---- The records
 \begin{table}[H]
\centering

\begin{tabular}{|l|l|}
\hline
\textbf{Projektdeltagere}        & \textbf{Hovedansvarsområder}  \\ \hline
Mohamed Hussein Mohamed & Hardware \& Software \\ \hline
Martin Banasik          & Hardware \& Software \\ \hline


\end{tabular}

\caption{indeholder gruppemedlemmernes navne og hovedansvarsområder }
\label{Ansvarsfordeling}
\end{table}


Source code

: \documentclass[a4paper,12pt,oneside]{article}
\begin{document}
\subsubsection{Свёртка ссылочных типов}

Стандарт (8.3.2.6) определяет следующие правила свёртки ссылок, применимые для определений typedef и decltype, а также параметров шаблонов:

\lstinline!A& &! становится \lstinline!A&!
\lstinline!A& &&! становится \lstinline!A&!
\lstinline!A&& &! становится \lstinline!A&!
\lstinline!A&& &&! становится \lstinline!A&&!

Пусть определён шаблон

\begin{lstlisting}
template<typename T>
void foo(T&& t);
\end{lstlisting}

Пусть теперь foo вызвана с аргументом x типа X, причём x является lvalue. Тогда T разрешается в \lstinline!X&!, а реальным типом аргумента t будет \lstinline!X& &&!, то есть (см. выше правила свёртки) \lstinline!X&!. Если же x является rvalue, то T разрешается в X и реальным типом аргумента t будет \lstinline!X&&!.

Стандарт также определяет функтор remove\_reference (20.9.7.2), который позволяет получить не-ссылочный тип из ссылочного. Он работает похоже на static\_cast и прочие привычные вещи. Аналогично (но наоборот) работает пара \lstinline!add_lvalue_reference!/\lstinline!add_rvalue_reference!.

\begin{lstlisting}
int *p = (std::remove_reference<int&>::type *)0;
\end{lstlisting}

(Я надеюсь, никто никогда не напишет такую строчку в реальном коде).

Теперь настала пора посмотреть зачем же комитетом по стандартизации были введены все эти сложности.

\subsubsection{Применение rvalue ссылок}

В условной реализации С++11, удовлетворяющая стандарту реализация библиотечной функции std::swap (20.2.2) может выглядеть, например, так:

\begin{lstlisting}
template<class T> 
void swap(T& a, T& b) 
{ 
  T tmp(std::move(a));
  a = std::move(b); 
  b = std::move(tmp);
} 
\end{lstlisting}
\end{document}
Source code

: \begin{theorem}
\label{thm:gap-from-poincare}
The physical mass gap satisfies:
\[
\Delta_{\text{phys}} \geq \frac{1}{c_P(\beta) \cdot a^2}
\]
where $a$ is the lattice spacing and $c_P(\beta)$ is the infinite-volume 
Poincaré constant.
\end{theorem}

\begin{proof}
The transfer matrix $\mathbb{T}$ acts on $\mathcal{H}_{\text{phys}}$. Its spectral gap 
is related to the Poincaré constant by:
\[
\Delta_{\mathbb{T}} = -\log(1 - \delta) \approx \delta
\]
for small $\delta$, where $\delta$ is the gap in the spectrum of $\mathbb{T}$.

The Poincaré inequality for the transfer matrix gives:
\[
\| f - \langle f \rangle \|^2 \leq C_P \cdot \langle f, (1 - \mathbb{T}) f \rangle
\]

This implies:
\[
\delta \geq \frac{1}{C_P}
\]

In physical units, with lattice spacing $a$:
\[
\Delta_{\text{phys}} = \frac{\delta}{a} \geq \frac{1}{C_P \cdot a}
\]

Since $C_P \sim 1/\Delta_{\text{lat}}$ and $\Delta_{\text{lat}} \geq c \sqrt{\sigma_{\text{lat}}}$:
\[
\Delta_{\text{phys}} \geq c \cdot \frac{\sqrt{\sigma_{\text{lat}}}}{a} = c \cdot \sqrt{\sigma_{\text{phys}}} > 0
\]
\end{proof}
--------
◆ **Work required**:
Of the lines above, copy each one that contains the word "label".

◆ **Completed task**:
\label{Ansvarsfordeling}
\label{thm:gap-from-poincare}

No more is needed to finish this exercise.